The Center works to increase awareness of diabetes and to facilitate continued growth in diabetes-related research by developing programs that integrate basic and clinical research. Our diabetes research studies cover the spectrum of modern research. They range from laboratory studies investigating basic cellular mechanisms leading to diabetes to participation in major clinical trials of prevention and treatment programs.
The Medical School has special strengths in several areas of diabetes research which includes studies of the genetic contributors to diabetes and its complications, such as cardiovascular disease and nephropathy and genetic research in minority populations is another area of emphasis.
To identify the causes of and to develop new approaches for prevention and treatment of diabetes and diabetes-associated complications, as we continue to expand basic sciences to complement the visible strengths in genetics and epidemiology. This will develop a nationally recognized, balanced, multidisciplinary program for diabetes research.
Published Research HighlightsThe number of our peer-reviewed manuscripts published in top-tier journals illustrates our productivity and the importance of our research. Our ultimate goal is to obtain knowledge that will provide novel insights into understanding the complex mechanisms involved in Type 2 diabetes mellitus susceptibility and complications associated with diabetes. This, in turn, motivates additional research to understand these findings and to identify potential treatment targets.
Central to understanding why people develop diabetes and obesity is the ability to identify the pathways in cells that lead to diabetes or those that change when a person develops diabetes. An essential element in diabetes and obesity research is the ability to change the way specific genes function to understand how such a gene affects diabetes and obesity.
The Center for Diabetes Research houses researchers investigating cellular and physiological pathways that are involved in the functioning of the insulin secreting ß-cell of the pancreas, insulin sensitivity and obesity. In particular, studies are underway investigating links with inflammation and neuroendocrine control of insulin sensitivity. These studies encompass both evaluations of cellular mechanisms at the cellular level and mouse knockout models. An important aspect of this research is using genetic discoveries to target specific genes for detailed mechanistic evaluation.
Multiple investigators in the clinical sciences play active roles in numerous aspects of diabetes research, including participation in clinical trials of new drugs to find more effective ways of treating diabetes and participation in large national trials of diabetes care and treatment. Many of these studies directly target improving health care delivery in diabetes patients, such as using patient databases to follow efforts at achieving treatment goals and evaluating “process of care” measures among our patients to assess the effectiveness of those outcomes.
Other activities include studies testing new treatments for gastrointestinal disorders in people with diabetes and developing new approaches for controlling diabetes and glucose metabolism in patients undergoing cardiothoracic surgery to prevent cerebrovascular complications. Complementary studies assess how and where fat develops as people age and become overweight.
Minority populations in the United States have significantly higher levels of diabetes. Researchers at Wake Forest are active in many research projects that focus on the reasons for this high prevalence. These encompass a wide range of approaches but include studies of the genes that contribute to diabetes and complications of diabetes in African Americans and Hispanic Americans. Diabetes risk cannot, however, be viewed solely through the lens of physiology. Health and disease are the result of a complex interaction of socioeconomic factors, culture, genetics, and access to care. These factors may have an amplified affect in minority populations.

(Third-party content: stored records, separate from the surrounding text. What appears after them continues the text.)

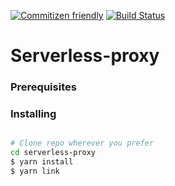 [![Commitizen friendly](https://img.shields.io/badge/commitizen-friendly-brightgreen.svg)](http://commitizen.github.io/cz-cli/) [![Build Status](https://travis-ci.org/useless-stuff/serverless-proxy.svg?branch=master)](https://travis-ci.org/useless-stuff/serverless-proxy) 
# Serverless-proxy


### Prerequisites


### Installing

```bash

# Clone repo wherever you prefer
cd serverless-proxy
$ yarn install
$ yarn link

```
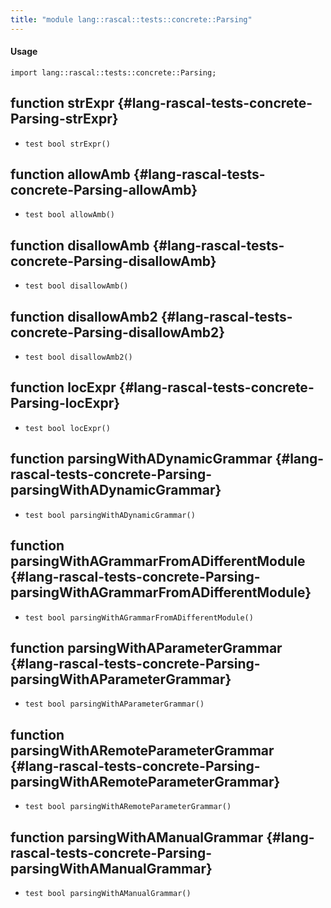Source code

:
 ```yaml
---
title: "module lang::rascal::tests::concrete::Parsing"
---
```


#### Usage

`import lang::rascal::tests::concrete::Parsing;`


## function strExpr {#lang-rascal-tests-concrete-Parsing-strExpr}

* ``test bool strExpr()``

## function allowAmb {#lang-rascal-tests-concrete-Parsing-allowAmb}

* ``test bool allowAmb()``

## function disallowAmb {#lang-rascal-tests-concrete-Parsing-disallowAmb}

* ``test bool disallowAmb()``

## function disallowAmb2 {#lang-rascal-tests-concrete-Parsing-disallowAmb2}

* ``test bool disallowAmb2()``

## function locExpr {#lang-rascal-tests-concrete-Parsing-locExpr}

* ``test bool locExpr()``

## function parsingWithADynamicGrammar {#lang-rascal-tests-concrete-Parsing-parsingWithADynamicGrammar}

* ``test bool parsingWithADynamicGrammar()``

## function parsingWithAGrammarFromADifferentModule {#lang-rascal-tests-concrete-Parsing-parsingWithAGrammarFromADifferentModule}

* ``test bool parsingWithAGrammarFromADifferentModule()``

## function parsingWithAParameterGrammar {#lang-rascal-tests-concrete-Parsing-parsingWithAParameterGrammar}

* ``test bool parsingWithAParameterGrammar()``

## function parsingWithARemoteParameterGrammar {#lang-rascal-tests-concrete-Parsing-parsingWithARemoteParameterGrammar}

* ``test bool parsingWithARemoteParameterGrammar()``

## function parsingWithAManualGrammar {#lang-rascal-tests-concrete-Parsing-parsingWithAManualGrammar}

* ``test bool parsingWithAManualGrammar()``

Risk for developing diabetes is powerfully linked to our genes. For almost 30 years, Wake Forest researchers have played an active and prominent role in research targeted at identifying genes that contribute to diabetes and complications of diabetes.
The search for genes that contribute to diabetes has taken many paths, with studies focused on large groups of patients with diabetes or diabetic complications such as kidney disease or heart disease. These studies are complemented by studies of metabolic measures related to diabetes such as insulin sensitivity, insulin secretion and obesity.
Multiple NIH-funded studies support an active program of genetic studies that use genome-wide association approaches to carry out detailed fingerprinting of the genome to identify genes that affect diabetes risk, insulin sensitivity, ß-cell function and measures of obesity. Among these studies, members of the Center for Diabetes Research play a leading role in the Meta-analysis of Type 2 Diabetes in African Americans Consortium, or the MEDIA Consortium, which includes the study of more than 29,000 African Americans from 19 separate studies to better understand the genetic contributions to diabetes susceptibility in this population.